--- What you should do ---
Filter the lines below, keeping each one that holds "cross".
Content starts
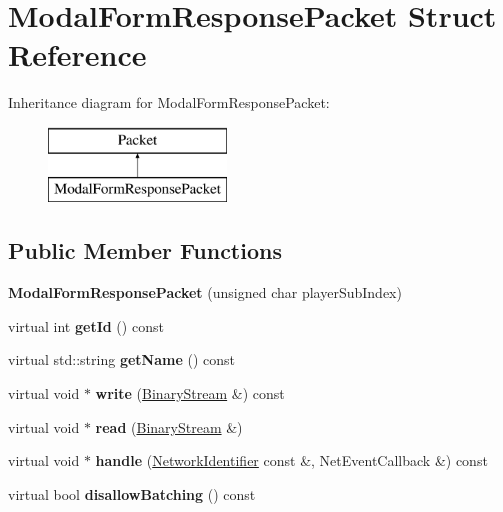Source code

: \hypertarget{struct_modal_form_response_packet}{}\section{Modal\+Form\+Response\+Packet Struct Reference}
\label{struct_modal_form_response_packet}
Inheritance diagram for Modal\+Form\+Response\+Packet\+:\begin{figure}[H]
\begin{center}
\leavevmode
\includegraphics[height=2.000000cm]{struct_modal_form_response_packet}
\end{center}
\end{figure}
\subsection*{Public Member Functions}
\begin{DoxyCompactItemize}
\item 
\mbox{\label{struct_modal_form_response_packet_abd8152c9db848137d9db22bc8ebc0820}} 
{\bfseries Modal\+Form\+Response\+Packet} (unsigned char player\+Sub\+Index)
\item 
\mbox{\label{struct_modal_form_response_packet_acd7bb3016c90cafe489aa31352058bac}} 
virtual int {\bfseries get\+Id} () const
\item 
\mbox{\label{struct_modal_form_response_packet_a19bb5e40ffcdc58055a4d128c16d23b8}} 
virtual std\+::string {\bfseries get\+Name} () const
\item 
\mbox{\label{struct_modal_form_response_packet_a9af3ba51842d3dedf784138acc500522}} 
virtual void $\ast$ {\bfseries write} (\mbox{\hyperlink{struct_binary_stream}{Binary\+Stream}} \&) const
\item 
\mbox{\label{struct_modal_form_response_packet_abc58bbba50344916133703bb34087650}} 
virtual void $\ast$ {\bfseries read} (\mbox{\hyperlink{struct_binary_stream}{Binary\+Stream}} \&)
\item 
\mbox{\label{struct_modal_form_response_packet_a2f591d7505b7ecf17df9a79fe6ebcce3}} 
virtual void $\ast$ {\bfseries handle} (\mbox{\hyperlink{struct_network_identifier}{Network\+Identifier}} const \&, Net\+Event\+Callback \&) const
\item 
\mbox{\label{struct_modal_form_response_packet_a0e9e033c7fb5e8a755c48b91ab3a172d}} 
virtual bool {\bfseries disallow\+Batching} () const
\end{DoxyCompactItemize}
Content ends
Content starts
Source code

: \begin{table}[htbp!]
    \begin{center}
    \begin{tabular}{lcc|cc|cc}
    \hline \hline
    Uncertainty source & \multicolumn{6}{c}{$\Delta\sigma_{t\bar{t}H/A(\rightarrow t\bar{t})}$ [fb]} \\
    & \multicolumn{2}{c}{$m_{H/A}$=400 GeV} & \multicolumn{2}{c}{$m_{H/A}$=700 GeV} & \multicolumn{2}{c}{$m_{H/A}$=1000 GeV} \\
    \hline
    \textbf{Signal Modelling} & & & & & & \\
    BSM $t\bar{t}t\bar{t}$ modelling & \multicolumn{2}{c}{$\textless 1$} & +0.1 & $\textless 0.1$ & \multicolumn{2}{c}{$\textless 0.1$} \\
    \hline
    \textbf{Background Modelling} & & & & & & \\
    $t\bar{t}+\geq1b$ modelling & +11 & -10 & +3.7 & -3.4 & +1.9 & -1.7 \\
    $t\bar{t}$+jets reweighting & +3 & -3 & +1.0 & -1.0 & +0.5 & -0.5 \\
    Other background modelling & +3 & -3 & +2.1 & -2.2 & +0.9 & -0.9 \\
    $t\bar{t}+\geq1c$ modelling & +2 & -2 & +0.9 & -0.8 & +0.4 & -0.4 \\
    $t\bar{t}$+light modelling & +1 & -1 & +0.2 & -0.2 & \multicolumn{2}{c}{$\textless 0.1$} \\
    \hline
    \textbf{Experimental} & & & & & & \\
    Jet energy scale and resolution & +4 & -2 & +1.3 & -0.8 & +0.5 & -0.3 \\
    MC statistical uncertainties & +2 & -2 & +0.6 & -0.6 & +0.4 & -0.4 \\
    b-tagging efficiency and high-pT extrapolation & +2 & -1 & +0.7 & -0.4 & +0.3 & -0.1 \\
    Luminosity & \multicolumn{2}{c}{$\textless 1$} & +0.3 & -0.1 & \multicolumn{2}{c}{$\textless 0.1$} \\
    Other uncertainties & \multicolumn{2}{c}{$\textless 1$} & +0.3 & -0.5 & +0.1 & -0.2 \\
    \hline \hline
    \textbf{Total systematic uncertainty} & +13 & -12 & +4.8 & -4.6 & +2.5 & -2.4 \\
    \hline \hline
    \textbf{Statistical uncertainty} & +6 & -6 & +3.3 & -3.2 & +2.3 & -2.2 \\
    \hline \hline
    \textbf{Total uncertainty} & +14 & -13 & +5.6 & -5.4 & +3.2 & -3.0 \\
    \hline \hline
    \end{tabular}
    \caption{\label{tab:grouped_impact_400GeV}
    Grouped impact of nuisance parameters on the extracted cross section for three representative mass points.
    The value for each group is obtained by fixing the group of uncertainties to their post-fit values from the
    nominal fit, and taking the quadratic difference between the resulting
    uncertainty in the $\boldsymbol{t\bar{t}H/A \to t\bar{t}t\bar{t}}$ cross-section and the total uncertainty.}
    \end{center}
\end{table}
Content ends
--- Finished task ---
    Grouped impact of nuisance parameters on the extracted cross section for three representative mass points.
    uncertainty in the $\boldsymbol{t\bar{t}H/A \to t\bar{t}t\bar{t}}$ cross-section and the total uncertainty.}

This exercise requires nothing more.